= What you should do =
Could each entry be returned exactly as it appears?

= Supplied information =

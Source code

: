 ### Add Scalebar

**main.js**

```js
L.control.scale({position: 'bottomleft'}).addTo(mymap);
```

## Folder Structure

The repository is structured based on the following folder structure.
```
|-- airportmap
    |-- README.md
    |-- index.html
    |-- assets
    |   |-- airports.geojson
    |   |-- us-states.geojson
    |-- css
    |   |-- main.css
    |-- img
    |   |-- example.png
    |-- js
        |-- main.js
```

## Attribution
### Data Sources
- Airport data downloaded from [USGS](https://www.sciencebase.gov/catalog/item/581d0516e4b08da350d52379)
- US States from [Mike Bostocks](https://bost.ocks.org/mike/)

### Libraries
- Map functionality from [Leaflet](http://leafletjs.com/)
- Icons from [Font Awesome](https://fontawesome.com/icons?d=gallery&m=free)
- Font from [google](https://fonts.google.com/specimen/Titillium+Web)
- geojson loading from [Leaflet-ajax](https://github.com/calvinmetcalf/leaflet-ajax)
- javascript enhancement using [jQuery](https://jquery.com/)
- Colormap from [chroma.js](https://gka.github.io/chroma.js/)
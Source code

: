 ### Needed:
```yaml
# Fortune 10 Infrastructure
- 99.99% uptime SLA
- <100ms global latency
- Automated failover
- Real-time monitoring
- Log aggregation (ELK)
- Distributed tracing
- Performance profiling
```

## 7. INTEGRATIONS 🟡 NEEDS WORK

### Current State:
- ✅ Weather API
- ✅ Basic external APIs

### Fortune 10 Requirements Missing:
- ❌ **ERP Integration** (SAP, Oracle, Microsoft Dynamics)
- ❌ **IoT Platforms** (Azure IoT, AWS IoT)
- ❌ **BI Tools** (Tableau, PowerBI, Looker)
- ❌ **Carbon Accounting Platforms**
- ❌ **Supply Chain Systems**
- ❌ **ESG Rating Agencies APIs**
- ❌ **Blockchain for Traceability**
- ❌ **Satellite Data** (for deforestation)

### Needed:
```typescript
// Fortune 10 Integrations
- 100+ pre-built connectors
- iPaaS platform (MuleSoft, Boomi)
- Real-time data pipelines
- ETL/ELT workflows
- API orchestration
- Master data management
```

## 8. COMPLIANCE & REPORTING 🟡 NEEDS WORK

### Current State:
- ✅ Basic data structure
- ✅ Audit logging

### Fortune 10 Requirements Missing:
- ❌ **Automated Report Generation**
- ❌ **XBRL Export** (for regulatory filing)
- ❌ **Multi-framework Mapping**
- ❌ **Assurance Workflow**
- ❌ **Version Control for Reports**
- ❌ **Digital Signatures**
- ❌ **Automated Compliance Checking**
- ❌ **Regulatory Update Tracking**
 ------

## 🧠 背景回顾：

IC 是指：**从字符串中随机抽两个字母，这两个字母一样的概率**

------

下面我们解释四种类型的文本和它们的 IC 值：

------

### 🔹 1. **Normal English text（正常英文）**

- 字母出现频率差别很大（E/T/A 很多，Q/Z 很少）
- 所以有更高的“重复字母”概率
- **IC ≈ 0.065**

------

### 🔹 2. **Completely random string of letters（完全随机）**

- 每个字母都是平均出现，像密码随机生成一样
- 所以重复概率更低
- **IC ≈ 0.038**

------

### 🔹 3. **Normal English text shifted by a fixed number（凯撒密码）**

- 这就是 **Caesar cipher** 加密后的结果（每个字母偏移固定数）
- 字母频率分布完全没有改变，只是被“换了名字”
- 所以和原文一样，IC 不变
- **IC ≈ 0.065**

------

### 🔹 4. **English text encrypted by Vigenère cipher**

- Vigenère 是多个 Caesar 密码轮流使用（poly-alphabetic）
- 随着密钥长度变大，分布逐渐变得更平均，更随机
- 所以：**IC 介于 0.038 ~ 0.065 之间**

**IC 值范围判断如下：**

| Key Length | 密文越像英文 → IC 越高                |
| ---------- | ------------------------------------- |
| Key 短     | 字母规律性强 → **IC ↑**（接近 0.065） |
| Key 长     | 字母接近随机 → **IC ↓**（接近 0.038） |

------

= Solution =
Source code

: ### Add Scalebar

**main.js**

```js
L.control.scale({position: 'bottomleft'}).addTo(mymap);
```

## Folder Structure

The repository is structured based on the following folder structure.
```
|-- airportmap
    |-- README.md
    |-- index.html
    |-- assets
    |   |-- airports.geojson
    |   |-- us-states.geojson
    |-- css
    |   |-- main.css
    |-- img
    |   |-- example.png
    |-- js
        |-- main.js
```

## Attribution
### Data Sources
- Airport data downloaded from [USGS](https://www.sciencebase.gov/catalog/item/581d0516e4b08da350d52379)
- US States from [Mike Bostocks](https://bost.ocks.org/mike/)

### Libraries
- Map functionality from [Leaflet](http://leafletjs.com/)
- Icons from [Font Awesome](https://fontawesome.com/icons?d=gallery&m=free)
- Font from [google](https://fonts.google.com/specimen/Titillium+Web)
- geojson loading from [Leaflet-ajax](https://github.com/calvinmetcalf/leaflet-ajax)
- javascript enhancement using [jQuery](https://jquery.com/)
- Colormap from [chroma.js](https://gka.github.io/chroma.js/)
Source code

: ### Needed:
```yaml
# Fortune 10 Infrastructure
- 99.99% uptime SLA
- <100ms global latency
- Automated failover
- Real-time monitoring
- Log aggregation (ELK)
- Distributed tracing
- Performance profiling
```

## 7. INTEGRATIONS 🟡 NEEDS WORK

### Current State:
- ✅ Weather API
- ✅ Basic external APIs

### Fortune 10 Requirements Missing:
- ❌ **ERP Integration** (SAP, Oracle, Microsoft Dynamics)
- ❌ **IoT Platforms** (Azure IoT, AWS IoT)
- ❌ **BI Tools** (Tableau, PowerBI, Looker)
- ❌ **Carbon Accounting Platforms**
- ❌ **Supply Chain Systems**
- ❌ **ESG Rating Agencies APIs**
- ❌ **Blockchain for Traceability**
- ❌ **Satellite Data** (for deforestation)

### Needed:
```typescript
// Fortune 10 Integrations
- 100+ pre-built connectors
- iPaaS platform (MuleSoft, Boomi)
- Real-time data pipelines
- ETL/ELT workflows
- API orchestration
- Master data management
```

## 8. COMPLIANCE & REPORTING 🟡 NEEDS WORK

### Current State:
- ✅ Basic data structure
- ✅ Audit logging

### Fortune 10 Requirements Missing:
- ❌ **Automated Report Generation**
- ❌ **XBRL Export** (for regulatory filing)
- ❌ **Multi-framework Mapping**
- ❌ **Assurance Workflow**
- ❌ **Version Control for Reports**
- ❌ **Digital Signatures**
- ❌ **Automated Compliance Checking**
- ❌ **Regulatory Update Tracking**
 ------

## 🧠 背景回顾：

IC 是指：**从字符串中随机抽两个字母，这两个字母一样的概率**

------

下面我们解释四种类型的文本和它们的 IC 值：

------

### 🔹 1. **Normal English text（正常英文）**

- 字母出现频率差别很大（E/T/A 很多，Q/Z 很少）
- 所以有更高的“重复字母”概率
- **IC ≈ 0.065**

------

### 🔹 2. **Completely random string of letters（完全随机）**

- 每个字母都是平均出现，像密码随机生成一样
- 所以重复概率更低
- **IC ≈ 0.038**

------

### 🔹 3. **Normal English text shifted by a fixed number（凯撒密码）**

- 这就是 **Caesar cipher** 加密后的结果（每个字母偏移固定数）
- 字母频率分布完全没有改变，只是被“换了名字”
- 所以和原文一样，IC 不变
- **IC ≈ 0.065**

------

### 🔹 4. **English text encrypted by Vigenère cipher**

- Vigenère 是多个 Caesar 密码轮流使用（poly-alphabetic）
- 随着密钥长度变大，分布逐渐变得更平均，更随机
- 所以：**IC 介于 0.038 ~ 0.065 之间**

**IC 值范围判断如下：**

| Key Length | 密文越像英文 → IC 越高                |
| ---------- | ------------------------------------- |
| Key 短     | 字母规律性强 → **IC ↑**（接近 0.065） |
| Key 长     | 字母接近随机 → **IC ↓**（接近 0.038） |

------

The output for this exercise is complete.